RESULTS AND DISCUSSION
The results of antibiotic sensitivity showed that most of the isolated strains were sensitive to meropenem: 83 (92.2%) and ciprofloxacin: 78 (86.7%) (Fig. 1). While the highest antibiotic resistance were obtained with amoxicillin: 36 (40%), ceftazidime: 23 (25.6%), ceftriaxone: 21 (23.3%), gentamicin: 20 (22.2%), cotrimoxazole: 19 (21.1%), and cefotaxime: 17 (18.9%) (Fig. 2).
Twenty isolates (22.2%) were found to be positive for ESBL by double-disk diffusion synergy test, then ESBL resistant genes were detected by PCR using selected primers.
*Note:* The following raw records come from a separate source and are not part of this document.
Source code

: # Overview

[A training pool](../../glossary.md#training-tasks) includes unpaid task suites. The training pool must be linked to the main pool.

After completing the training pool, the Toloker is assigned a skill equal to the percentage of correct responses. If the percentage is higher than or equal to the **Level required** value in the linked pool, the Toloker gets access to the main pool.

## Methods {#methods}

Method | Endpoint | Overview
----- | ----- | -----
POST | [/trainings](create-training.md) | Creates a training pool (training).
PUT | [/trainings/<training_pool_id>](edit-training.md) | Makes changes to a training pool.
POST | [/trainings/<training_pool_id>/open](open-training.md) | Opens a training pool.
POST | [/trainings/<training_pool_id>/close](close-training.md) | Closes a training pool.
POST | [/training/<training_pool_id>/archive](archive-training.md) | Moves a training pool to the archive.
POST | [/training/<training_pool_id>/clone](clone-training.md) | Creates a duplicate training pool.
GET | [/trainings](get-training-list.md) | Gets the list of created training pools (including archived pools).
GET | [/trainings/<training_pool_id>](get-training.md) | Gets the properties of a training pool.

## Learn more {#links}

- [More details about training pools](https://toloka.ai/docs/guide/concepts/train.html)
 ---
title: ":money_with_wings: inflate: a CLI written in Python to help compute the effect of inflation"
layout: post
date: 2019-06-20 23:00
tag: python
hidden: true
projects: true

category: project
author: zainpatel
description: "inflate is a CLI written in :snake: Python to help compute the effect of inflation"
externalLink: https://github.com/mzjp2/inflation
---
TEM and CTX-M genes were present in 18 isolates (90%). TEM was present alone in 11 isolates (55%) and CTX-M gene was present in seven isolates (35%) (Fig. 3). None of the CTX-M genes were detected separately. While two isolates out of the 20 ESBL producers were negative for both TEM and CTXM genes (10%). The common pattern of resistance associated with both the TEM and CTX-M gene carriers was a combination of ceftazidime, ceftriaxone and amoxicillin (83.3%).
The presence of ESBL producing bacteria is striking rapid worldwide, hence the increase of resistance to antibiotics and the emergence of multidrug-resistant ESPL producers are becoming a public health problem, causing clinical failure of empirical antibiotic treatment.(13) Consequently, a continuous monitoring system and effective control measures are absolutely required. The percentage of ESBL Proteus strains in this study was 22.2%. This percentage is a bit lower than in previous studies in Sudan, where the detected percentage was 29.6% in 2016 and 33.3% in 2013.(14,15) It was even lower in comparison with a study in Turkey, where the percentage of ESPL producers were 48.5%.(6) Plasmids with Multidrug-resistant genes are common among the family of Enterobacteriaceae. Historically, Proteus species were known to be free of the beta-lactamase genes.(16)
However, Proteus, as a member of the family Enterobacteriaceae, can acquire the plasmids from other members of the family. For a long time, Proteus species are known to carry the TEM beta-lactamase gene only.(17) Nowadays, the currently spreading beta-lactamase is the CTX-M gene. Generally, the CTX-M gene is replacing the TEM gene and the SHV genes. In this study, the TEM gene was detected alone in 55% of the ESBL producers and in 35% in combination with the CTX-M gene. It seems that the CTX-M gene is emerging among Proteus species. In various studies conducted in India, Proteus species were carrying the TEM gene only.(18,19) In Italy, 44% of the ESBL producing Proteus were also carrying the TEM gene only.(20) While in Iraq, all ESBL producing Proteus had this gene.(21)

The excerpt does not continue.